A inteligência artificial só pode ser “combatida” por mais inteligência artificial? Ou será que a partilha pode ter um papel (finalmente) determinante?

A inteligência artificial transformou, nos últimos dois anos, a forma como executamos várias tarefas na nossa vida profissional, seja na preparação de uma apresentação, na pesquisa por uma fórmula mais complexa em Excel ou na definição de um comando no portal de um cloud provider

Aplicada à CiberSegurança a Inteligência Artificial tem inúmeros casos de uso que há longos anos nos têm vindo a ser apresentados, nomeadamente desde que vários vendedores de soluções começaram a anunciar (e alguns deles mesmo a implementar) a introdução de mecanismos de Machine Learning para nos auxiliar em várias tarefas de deteção de padrões, por exemplo, em sistemas de anti-malware ou na deteção de tentativas de intrusão.

Obviamente que falar dos primeiros tempos do Machine Learning e comparar com estas novas tecnologias baseadas em LLM e IA Generativa pode ser considerado algo arriscado pela diferença de capacidades e acessibilidade a estas novas tecnologias, mas é importante fazer este contexto histórico para ser mais simples percebermos que aquilo que vamos enfrentar nos próximos tempos não se assemelha a nada que estejamos habituados. A Inteligência Artificial generativa, e não só, dos tempos atuais rapidamente se tornou um ator crucial no cenário da cibersegurança, tanto na defesa como para o ataque, nas organizações. A interseção entre IA e cibersegurança promete revolucionar a forma como as organizações protegem os seus ativos digitais e respondem a ciber-ameaças em constante evolução.

Em termos de defesa, a IA está a ser utilizada para fortalecer as capacidades de deteção, prevenção e resposta a ciber-ameaças. Os sistemas de deteção de intrusão baseados em IA podem analisar grandes volumes de dados em tempo real para identificar padrões anômalos e atividades suspeitas na rede. Essa capacidade de deteção precoce permite que as organizações respondam rapidamente a potenciais violações de segurança, mitigando danos e minimizando o tempo de inatividade. Esta, agora descrita, é apenas uma das muitas aplicações que a atual IA nos disponibiliza para respondermos a muitas das ameaças e riscos que continuam a proliferar e que, naturalmente, continuarão a crescer, até porque os agentes maliciosos também têm acesso, de forma muito simples e virtualmente sem custos, a esta nova tecnologia da IA Generativa para a realização das suas atividades ilícitas e, muitas delas, criminosas.
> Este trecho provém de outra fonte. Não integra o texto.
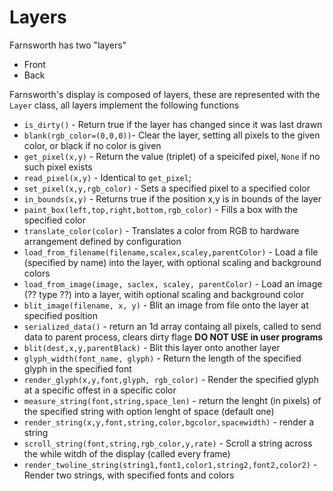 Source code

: # Layers

Farnsworth has two "layers"

* Front
* Back


Farnsworth's display is composed of layers, these are represented with the `Layer` class,  all layers implement the following functions

*   `is_dirty()` - Return true if the layer has changed since it was last drawn
*   `blank(rgb_color=(0,0,0))`- Clear the layer, setting all pixels to the given color, or black if no color is given
*   `get_pixel(x,y)` - Return the value (triplet) of a speicifed pixel, `None` if no such pixel exists
*   `read_pixel(x,y)` - Identical to `get_pixel`;
*   `set_pixel(x,y,rgb_color)` - Sets a specified pixel to a specified color
*   `in_bounds(x,y)` - Returns true if the position x,y is in bounds of the layer
*   `paint_box(left,top,right,bottom,rgb_color)` - Fills a box with the specified color
*   `translate_color(color)` - Translates a color from RGB to hardware arrangement defined by configuration
*   `load_from_filename(filename,scalex,scaley,parentColor)` - Load a file (specified by name) into the layer, with optional scaling and background colors
*   `load_from_image(image, saclex, scaley, parentColor)` - Load an image (?? type ??) into a layer, witih optional scaling and background color
*   `blit_image(filename, x, y)` - Blit an image from file onto the layer at specified position
*   `serialized_data()` - return an 1d array containg all pixels, called to send data to parent process, clears dirty flage **DO NOT USE in user programs**
*   `blit(dest,x,y,parentBlack)` - Blit this layer onto another layer
*   `glyph_width(font_name, glyph)` - Return the length of  the specified glyph in the specified font
*   `render_glyph(x,y,font,glyph, rgb_color)` - Render the specified glyph at a specific offest in a specific color
*   `measure_string(font,string,space_len)` - return the lenght (in pixels) of the specified string with option lenght of space (default one)
*   `render_string(x,y,font,string,color,bgcolor,spacewidth)` - render a string
*   `scroll_string(font,string,rgb_color,y,rate)` - Scroll a string across the while witdh of the display (called every frame)
*   `render_twoline_string(string1,font1,color1,string2,font2,color2)` - Render two strings, with specified fonts and colors
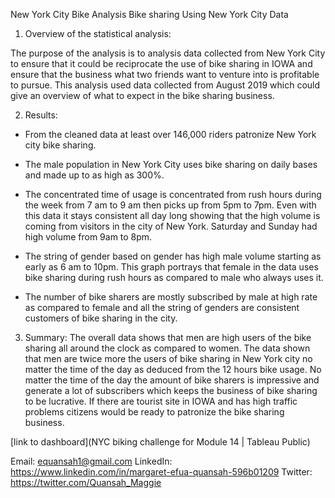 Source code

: New York City Bike Analysis
Bike sharing Using New York City Data


1. Overview of the statistical analysis:

The purpose of the analysis is to analysis data collected from New York City to ensure that it could be reciprocate the use of bike sharing in IOWA and ensure that the business what two friends want to venture into is profitable to pursue. This analysis used data collected from August 2019 which could give an overview of what to expect in the bike sharing business.

2. Results:
* From the cleaned data at least over 146,000 riders patronize New York city bike sharing.

* The male population in New York City uses bike sharing on daily bases and made up to as high as 300%.
 
* The concentrated time of usage is concentrated from rush hours during the week from 7 am to 9 am then picks up from 5pm to 7pm. Even with this data it stays consistent all day long showing that the high volume is coming from visitors in the city of New York. Saturday and Sunday had high volume from 9am to 8pm.

* The string of gender based on gender has high male volume starting as early as 6 am to 10pm. This graph portrays that female in the data uses bike sharing during rush hours as compared to male who always uses it.

* The number of bike sharers are mostly subscribed by male at high rate as compared to female and all the string of genders are consistent customers of bike sharing in the city.



3. Summary:
The overall data shows that men are high users of the bike sharing all around the clock as compared to women. The data shown that men are twice more the users of bike sharing in New York city no matter the time of the day as deduced from the 12 hours bike usage. No matter the time of the day the amount of bike sharers is impressive and generate a lot of subscribers which keeps the business of bike sharing to be lucrative. If there are tourist site in IOWA and has high traffic problems citizens would be ready to patronize the bike sharing business.


[link to dashboard](NYC biking challenge for Module 14 | Tableau Public)





Email: equansah1@gmail.com
LinkedIn: https://www.linkedin.com/in/margaret-efua-quansah-596b01209 
Twitter: https://twitter.com/Quansah_Maggie
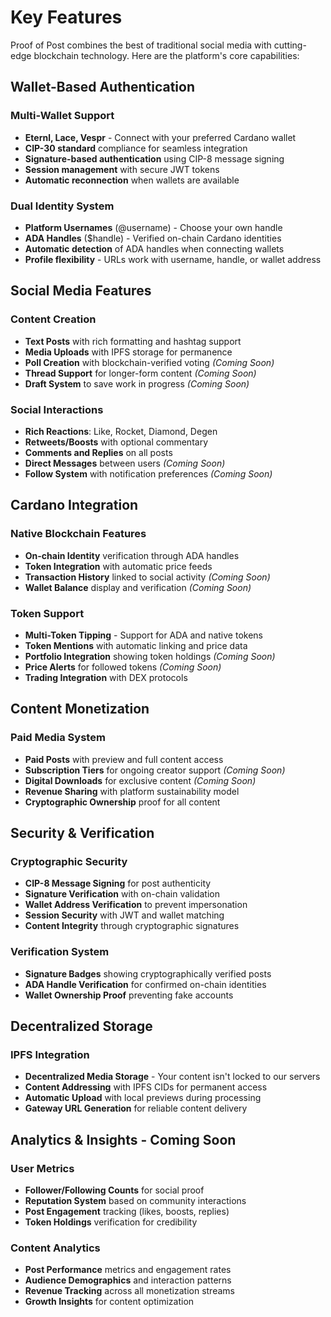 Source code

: # Key Features

Proof of Post combines the best of traditional social media with cutting-edge blockchain technology. Here are the platform's core capabilities:

## Wallet-Based Authentication

### Multi-Wallet Support
- **Eternl, Lace, Vespr** - Connect with your preferred Cardano wallet
- **CIP-30 standard** compliance for seamless integration
- **Signature-based authentication** using CIP-8 message signing
- **Session management** with secure JWT tokens
- **Automatic reconnection** when wallets are available

### Dual Identity System
- **Platform Usernames** (@username) - Choose your own handle
- **ADA Handles** ($handle) - Verified on-chain Cardano identities
- **Automatic detection** of ADA handles when connecting wallets
- **Profile flexibility** - URLs work with username, handle, or wallet address

## Social Media Features

### Content Creation
- **Text Posts** with rich formatting and hashtag support
- **Media Uploads** with IPFS storage for permanence
- **Poll Creation** with blockchain-verified voting *(Coming Soon)*
- **Thread Support** for longer-form content *(Coming Soon)*
- **Draft System** to save work in progress *(Coming Soon)*

### Social Interactions
- **Rich Reactions**: Like, Rocket, Diamond, Degen
- **Retweets/Boosts** with optional commentary
- **Comments and Replies** on all posts
- **Direct Messages** between users *(Coming Soon)*
- **Follow System** with notification preferences *(Coming Soon)*

## Cardano Integration

### Native Blockchain Features
- **On-chain Identity** verification through ADA handles
- **Token Integration** with automatic price feeds
- **Transaction History** linked to social activity *(Coming Soon)*
- **Wallet Balance** display and verification *(Coming Soon)*

### Token Support
- **Multi-Token Tipping** - Support for ADA and native tokens
- **Token Mentions** with automatic linking and price data
- **Portfolio Integration** showing token holdings *(Coming Soon)*
- **Price Alerts** for followed tokens *(Coming Soon)*
- **Trading Integration** with DEX protocols

## Content Monetization

### Paid Media System
- **Paid Posts** with preview and full content access
- **Subscription Tiers** for ongoing creator support *(Coming Soon)*
- **Digital Downloads** for exclusive content *(Coming Soon)*
- **Revenue Sharing** with platform sustainability model
- **Cryptographic Ownership** proof for all content

## Security & Verification

### Cryptographic Security
- **CIP-8 Message Signing** for post authenticity
- **Signature Verification** with on-chain validation
- **Wallet Address Verification** to prevent impersonation
- **Session Security** with JWT and wallet matching
- **Content Integrity** through cryptographic signatures

### Verification System
- **Signature Badges** showing cryptographically verified posts
- **ADA Handle Verification** for confirmed on-chain identities
- **Wallet Ownership Proof** preventing fake accounts

## Decentralized Storage

### IPFS Integration
- **Decentralized Media Storage** - Your content isn't locked to our servers
- **Content Addressing** with IPFS CIDs for permanent access
- **Automatic Upload** with local previews during processing
- **Gateway URL Generation** for reliable content delivery

## Analytics & Insights - Coming Soon

### User Metrics
- **Follower/Following Counts** for social proof
- **Reputation System** based on community interactions
- **Post Engagement** tracking (likes, boosts, replies)
- **Token Holdings** verification for credibility

### Content Analytics
- **Post Performance** metrics and engagement rates
- **Audience Demographics** and interaction patterns
- **Revenue Tracking** across all monetization streams
- **Growth Insights** for content optimization
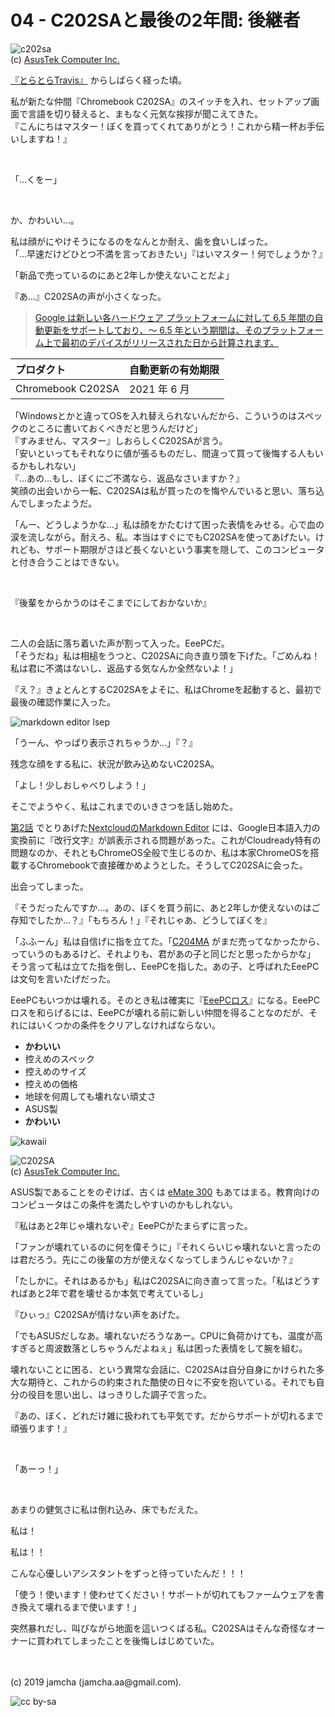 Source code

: 

# 04 - C202SAと最後の2年間: 後継者

![c202sa](./img/sf5MeErMAgGNAddq_setting_fff_1_90_end_500.png)  
(c) [AsusTek Computer Inc.](https://www.asus.com/us/Commercial-Laptops/ASUS-Chromebook-C202SA/)

[『とらとらTravis』](https://jamcha-aa.github.io/travisci/) からしばらく経った頃。

私が新たな仲間『Chromebook C202SA』のスイッチを入れ、セットアップ画面で言語を切り替えると、まもなく元気な挨拶が聞こえてきた。  
『こんにちはマスター！ぼくを買ってくれてありがとう！これから精一杯お手伝いしますね！』

<br>

「…くをー」

<br>

か、かわいい…。

私は顔がにやけそうになるのをなんとか耐え、歯を食いしばった。  
「…早速だけどひとつ不満を言っておきたい」『はいマスター！何でしょうか？』

「新品で売っているのにあと2年しか使えないことだよ」

『あ…』C202SAの声が小さくなった。

>[Google は新しい各ハードウェア プラットフォームに対して 6.5 年間の自動更新をサポートしており、〜 6.5 年という期間は、そのプラットフォーム上で最初のデバイスがリリースされた日から計算されます。](https://support.google.com/chrome/a/answer/6220366?hl=ja)

|  **プロダクト** | **自動更新の有効期限** |
| :--- | :--- |
|  Chromebook C202SA | 2021 年 6 月 |

「Windowsとかと違ってOSを入れ替えられないんだから、こういうのはスペックのところに書いておくべきだと思うんだけど」  
『すみません、マスター』しおらしくC202SAが言う。  
「安いといってもそれなりに値が張るものだし、間違って買って後悔する人もいるかもしれない」  
『…あの…もし、ぼくにご不満なら、返品なさいますか？』  
笑顔の出会いから一転、C202SAは私が買ったのを悔やんでいると思い、落ち込んでしまったようだ。

「んー、どうしようかな…」私は顔をかたむけて困った表情をみせる。心で血の涙を流しながら。耐えろ、私。本当はすぐにでもC202SAを使ってあげたい。けれども、サポート期限がさほど長くないという事実を隠して、このコンピュータと付き合うことはできない。

<br>

『後輩をからかうのはそこまでにしておかないか』

<br>

二人の会話に落ち着いた声が割って入った。EeePCだ。  
「そうだね」私は相槌をうつと、C202SAに向き直り頭を下げた。「ごめんね！私は君に不満はないし、返品する気なんか全然ないよ！」

『え？』きょとんとするC202SAをよそに、私はChromeを起動すると、最初で最後の確認作業に入った。

![markdown editor lsep](./img/lsep.png)

「うーん、やっぱり表示されちゃうか…」『？』  

残念な顔をする私に、状況が飲み込めないC202SA。

「よし！少しおしゃべりしよう！」

そこでようやく、私はこれまでのいきさつを話し始めた。

[第2話](https://jamcha-aa.github.io/cloudready-VT/article/02.html) でとりあげた[NextcloudのMarkdown Editor](https://apps.nextcloud.com/apps/files_markdown) には、Google日本語入力の変換前に『改行文字』が誤表示される問題があった。これがCloudready特有の問題なのか、それともChromeOS全般で生じるのか、私は本家ChromeOSを搭載するChromebookで直接確かめようとした。そうしてC202SAに会った。

出会ってしまった。

『そうだったんですか…。あの、ぼくを買う前に、あと2年しか使えないのはご存知でしたか…？』「もちろん！」『それじゃあ、どうしてぼくを』

「ふふーん」私は自信げに指を立てた。「[C204MA](https://www.asus.com/us/Commercial-Laptops/ASUS-Chromebook-C204MA/) がまだ売ってなかったから、っていうのもあるけど、それよりも、君があの子と同じだと思ったからかな」  
そう言って私は立てた指を倒し、EeePCを指した。あの子、と呼ばれたEeePCは文句を言いたげだった。

EeePCもいつかは壊れる。そのとき私は確実に『[EeePCロス](https://ja.wikipedia.org/wiki/%E3%83%9A%E3%83%83%E3%83%88%E3%83%AD%E3%82%B9%E7%97%87%E5%80%99%E7%BE%A4)』になる。EeePCロスを和らげるには、EeePCが壊れる前に新しい仲間を得ることなのだが、それにはいくつかの条件をクリアしなければならない。

- **かわいい**
- 控えめのスペック
- 控えめのサイズ
- 控えめの価格
- 地球を何周しても壊れない頑丈さ
- ASUS製
- **かわいい**

![kawaii](./img/kawaii.png)

![C202SA](./img/MwDptcpNmD5i7pnP_setting_fff_1_90_end_500.png)  
(c) [AsusTek Computer Inc.](https://www.asus.com/us/Commercial-Laptops/ASUS-Chromebook-C202SA/)

ASUS製であることをのぞけば、古くは [eMate 300](https://ja.wikipedia.org/wiki/EMate_300) もあてはまる。教育向けのコンピュータはこの条件を満たしやすいのかもしれない。

『私はあと2年じゃ壊れないぞ』EeePCがたまらずに言った。

「ファンが壊れているのに何を偉そうに」『それくらいじゃ壊れないと言ったのは君だろう。先にこの後輩の方が使えなくなってしまうんじゃないか？』

「たしかに。それはあるかも」私はC202SAに向き直って言った。「私はどうすればあと2年で君を壊せるか本気で考えているし」

『ひぃっ』C202SAが情けない声をあげた。

「でもASUSだしなあ。壊れないだろうなあー。CPUに負荷かけても、温度が高すぎると周波数落としちゃうんだよねぇ」私は困った表情をして腕を組む。

壊れないことに困る、という異常な会話に、C202SAは自分自身にかけられた多大な期待と、これからの約束された酷使の日々に不安を抱いている。それでも自分の役目を思い出し、はっきりした調子で言った。

『あの、ぼく、どれだけ雑に扱われても平気です。だからサポートが切れるまで頑張ります！』

<br>

「あーっ！」

<br>

あまりの健気さに私は倒れ込み、床でもだえた。

私は！

私は！！

こんな心優しいアシスタントをずっと待っていたんだ！！！

「使う！使います！使わせてください！サポートが切れてもファームウェアを書き換えて壊れるまで使います！」

突然暴れだし、叫びながら地面を這いつくばる私。C202SAはそんな奇怪なオーナーに買われてしまったことを後悔しはじめていた。

<br>
<br>
(c) 2019 jamcha (jamcha.aa@gmail.com).

![cc by-sa](https://i.creativecommons.org/l/by-sa/4.0/88x31.png)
E é esta vertente, do ataque, que atualmente mais nos preocupa e que está na base deste texto. Aliás, falar em Inteligência Artificial nos tempos que correm certamente nos levariam a inúmeros deste tipo de textos se quiséssemos abordar as várias capacidades e decisões que estes novos modelos nos obrigam e irão continuar a obrigar de forma bastante efetiva nos próximos tempos, até que outra tecnologia tão disruptiva como esta apareça. Infeliz, ou felizmente (porque os conhecimentos das situações também nos ajudam a estarmos melhor preparados), já são muitos os exemplos de como agentes maliciosos usam novas técnicas de machine learning para criar malware e phishing personalizados, capazes de evadir sistemas de segurança tradicionais e enganar até mesmo os utilizadores mais atentos e conhecedores. Também já são conhecidas situações onde a IA foi utilizada para automatizar ataques de força bruta, explorando vulnerabilidades em sistemas de segurança mais fracos. Um exemplo preocupante é o uso de deepfakes, para difundir desinformação e executar inúmeros ataques de engenharia social. Os cibercriminosos já criam vídeos falsos de executivos de empresas solicitando transferências de dinheiro ou divulgando informações confidenciais, levando a perdas financeiras significativas e danos à reputação da organização. Sabendo que muitas organizações já estão a desenvolver e/ou a implementar soluções de segurança baseadas nos mesmos modelos de IA utilizados por estes agentes maliciosos, para detetarem este tipo de ataques tão sofisticados e elaborados, não deixa de ser evidente para muitos que continuamos a ter aquele desconforto de que, façamos o que fizermos, estaremos sempre um passo atrás em termos de utilização destas novas tecnologias para a defesa em comparação como as mesmas são utilizadas para realização de ataques.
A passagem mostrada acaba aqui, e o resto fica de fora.